:: Extracted data

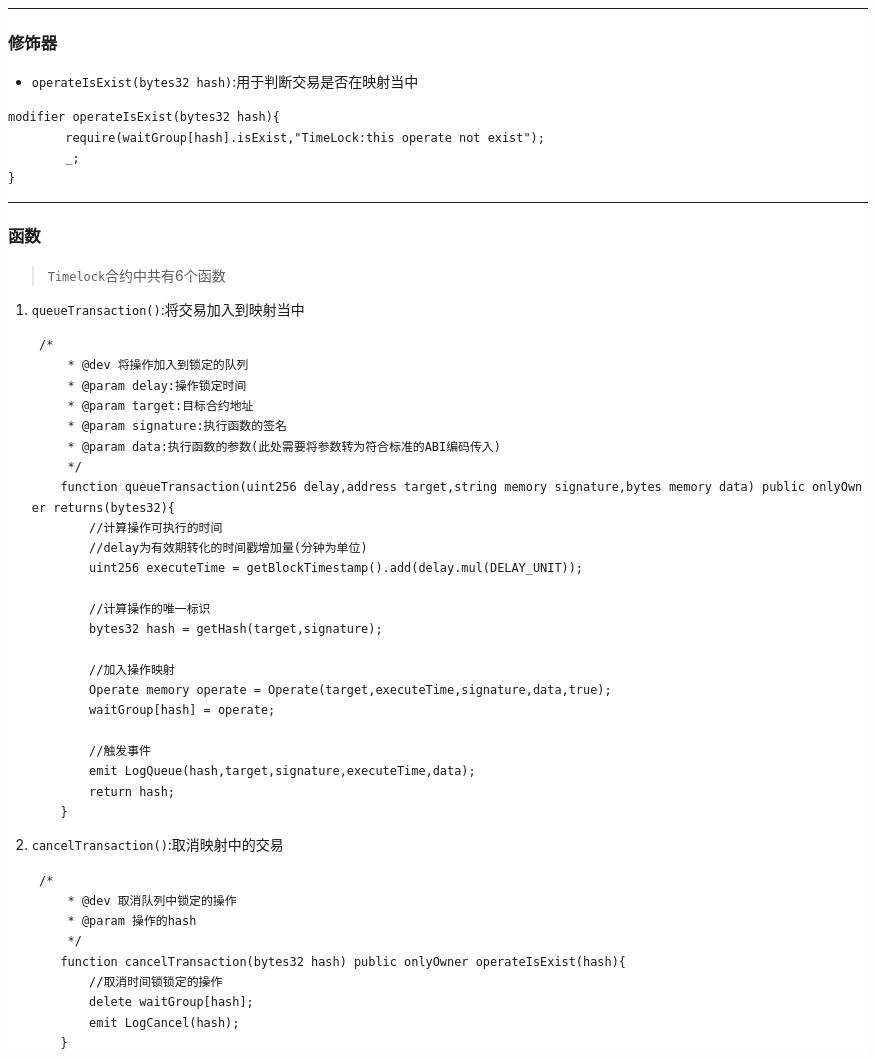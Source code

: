 
---

### 修饰器

* `operateIsExist(bytes32 hash)`:用于判断交易是否在映射当中

```solidity
modifier operateIsExist(bytes32 hash){
        require(waitGroup[hash].isExist,"TimeLock:this operate not exist");
        _;
}
```

---

### 函数

> `Timelock`合约中共有6个函数

1. `queueTransaction()`:将交易加入到映射当中

   ```solidity
   	/*
        * @dev 将操作加入到锁定的队列
        * @param delay:操作锁定时间
        * @param target:目标合约地址
        * @param signature:执行函数的签名
        * @param data:执行函数的参数(此处需要将参数转为符合标准的ABI编码传入)
        */
       function queueTransaction(uint256 delay,address target,string memory signature,bytes memory data) public onlyOwner returns(bytes32){
           //计算操作可执行的时间
           //delay为有效期转化的时间戳增加量(分钟为单位)
           uint256 executeTime = getBlockTimestamp().add(delay.mul(DELAY_UNIT));
           
           //计算操作的唯一标识
           bytes32 hash = getHash(target,signature);
           
           //加入操作映射
           Operate memory operate = Operate(target,executeTime,signature,data,true);
           waitGroup[hash] = operate;
           
           //触发事件
           emit LogQueue(hash,target,signature,executeTime,data);
           return hash;
       }
   ```

2. `cancelTransaction()`:取消映射中的交易

   ```solidity
   	/*
        * @dev 取消队列中锁定的操作
        * @param 操作的hash
        */
       function cancelTransaction(bytes32 hash) public onlyOwner operateIsExist(hash){
           //取消时间锁锁定的操作
           delete waitGroup[hash];
           emit LogCancel(hash);
       }
   ```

::::

#### Work to complete
Scan the data above for the word "param" and report every line where it is found.

#### Response to this exercise
        * @param delay:操作锁定时间
        * @param target:目标合约地址
        * @param signature:执行函数的签名
        * @param data:执行函数的参数(此处需要将参数转为符合标准的ABI编码传入)
        * @param 操作的hash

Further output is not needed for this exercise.